I want to know how to get latest updated record via Informatica. Suppose I have 10 records in a temporary table. 3 records for Account1, 3 for Account2 and 4 records for Account3. Now out of these 3 accounts, I need fetch only those records which has maximum date value (Latest date) and insert in another temporary table. So which transformations I could use to get this or informatica logic I should use? Please help.

If the Date column comes from input with unique date , based on that use the aggregator transformation and take the maximum date.
If no date column is present, please assign system timestamp but cannot take maximum date from this. You have to go for some other logic like rowid and rownum features.

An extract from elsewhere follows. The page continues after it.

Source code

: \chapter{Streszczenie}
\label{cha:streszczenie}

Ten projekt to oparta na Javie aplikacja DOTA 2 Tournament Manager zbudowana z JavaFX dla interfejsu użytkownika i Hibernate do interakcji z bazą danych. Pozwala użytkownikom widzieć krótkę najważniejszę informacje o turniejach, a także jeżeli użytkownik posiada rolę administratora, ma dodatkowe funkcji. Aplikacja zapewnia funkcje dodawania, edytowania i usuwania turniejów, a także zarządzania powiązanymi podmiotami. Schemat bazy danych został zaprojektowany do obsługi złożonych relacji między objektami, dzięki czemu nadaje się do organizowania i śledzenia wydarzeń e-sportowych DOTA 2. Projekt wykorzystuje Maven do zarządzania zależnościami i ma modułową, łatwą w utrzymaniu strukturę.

If the source is DB, we can do it in SQ itself - write a temp table by grouping by the pk field, and select this pk field and max(date). then join this output with the original source based on pk and date.
for eg:
select * from src_table
join ( select pk,max(date) as maxdate from src_table ) aggr_table
on src_table.pk=aggr_table.pk
and src_table.date=aggr_table.maxdate
same can be implemented inside informatica using an aggregator and joiner. but since the aggregator source is sq and again it's output is joining with sq, one sorter will be required in between the aggregator and joiner.

you can use aggregator transformation. You can use sorter transformation first with sorting based on account and date asc.After that you can aggregator transformation (grouping based on account). You dont need to add any condition or grouping function, as aggregator will give last records of every group.

Related

How to use Nifi to write CSV files from DB data with all data sorted and no same value in different files?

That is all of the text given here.